• [DATA SECTION]
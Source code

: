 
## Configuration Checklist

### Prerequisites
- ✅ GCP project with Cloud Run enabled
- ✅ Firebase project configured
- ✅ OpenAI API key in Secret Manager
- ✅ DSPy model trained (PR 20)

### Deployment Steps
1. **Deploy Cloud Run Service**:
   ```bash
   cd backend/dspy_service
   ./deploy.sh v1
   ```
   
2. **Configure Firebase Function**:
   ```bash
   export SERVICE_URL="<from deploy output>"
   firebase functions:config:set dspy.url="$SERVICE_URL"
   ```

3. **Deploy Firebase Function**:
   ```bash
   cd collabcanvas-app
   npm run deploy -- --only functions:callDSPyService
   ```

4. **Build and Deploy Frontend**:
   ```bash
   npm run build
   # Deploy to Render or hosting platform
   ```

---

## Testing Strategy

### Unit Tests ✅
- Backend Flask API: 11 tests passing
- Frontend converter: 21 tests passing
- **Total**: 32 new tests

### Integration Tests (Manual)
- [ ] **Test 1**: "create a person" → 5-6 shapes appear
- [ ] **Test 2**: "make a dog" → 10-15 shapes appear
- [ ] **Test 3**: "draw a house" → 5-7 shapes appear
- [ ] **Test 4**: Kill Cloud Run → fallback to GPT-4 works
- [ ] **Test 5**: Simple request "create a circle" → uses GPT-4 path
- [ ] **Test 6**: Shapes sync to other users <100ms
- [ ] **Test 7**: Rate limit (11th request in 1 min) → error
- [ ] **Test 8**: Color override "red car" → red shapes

• [EXERCISE]
Every line above in which the word "project" is present must be copied into the answer.

• [THE ANSWER]
- ✅ GCP project with Cloud Run enabled
- ✅ Firebase project configured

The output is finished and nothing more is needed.